This aircraft holds the secret to quiet supersonic commercial travel over land.
The X-plane aims to turn the sonic boom associated with supersonic flight into more of a sonic heartbeat.
The Bell X-1, piloted by U.S. Air Force Capt. Chuck Yeager, reached 700 mph on Oct. 14, 1947. At Mach 1.06, it was the first airplane to fly faster than the speed of sound. But at speeds greater than Mach 1, air pressure disturbances around airplanes merge to form shock waves that create sonic booms, heard and felt 30 miles away.
In the 1950s and ‘60s, Americans filed some 40,000 claims against the Air Force, whose supersonic jets were making a ruckus over land. Then in 1973, the FAA banned overland supersonic commercial flights because of sonic booms—a prohibition that remains in effect today.
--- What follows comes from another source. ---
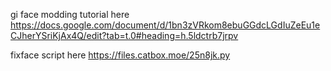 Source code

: gi face modding tutorial here https://docs.google.com/document/d/1bn3zVRkom8ebuGGdcLGdIuZeEu1eCJherYSriKjAx4Q/edit?tab=t.0#heading=h.5ldctrb7jrpv

fixface script here https://files.catbox.moe/25n8jk.py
NASA and a team led by Lockheed Martin are making advances that bring the goal of quiet supersonic commercial travel over land closer to reality. On Feb. 29, NASA announced it had awarded a $20 million contract to Lockheed’s team to design a low-sonic-boom X-plane that would support efforts to replace the current prohibition with a new standard that would allow acceptable en-route supersonic noise.
The job of the Lockheed team over the next 17 months will be to come up with baseline requirements, specifications and a preliminary design for a demonstration aircraft.
Michael Buonanno, chief engineer for NASA’s Quiet Supersonic Technology (QueSST) X-plane program, said the foundation was laid from 2010 to 2013 with the N+2 Supersonic Validations Program.
The N+2 Supersonic concept, pictured above, laid the foundation for NASA’s Quiet Supersonic Technology (QueSST) X-plane program.
“We worked with NASA to develop the necessary design tools and experimental techniques to accurately shape the vehicle so that its sonic-boom signature will be perceived as a sonic heartbeat sound rather than the typical loud double-bang that today’s supersonic aircraft produce.”
The QueSST jet would fly at speeds of Mach 1.4, about 1,100 mph, twice the speed of today’s commercial airliners and nearly as fast as the Concorde. Buonanno said boom-reduction shaping tools have been validated by analysis, wind-tunnel testing and flight experiments.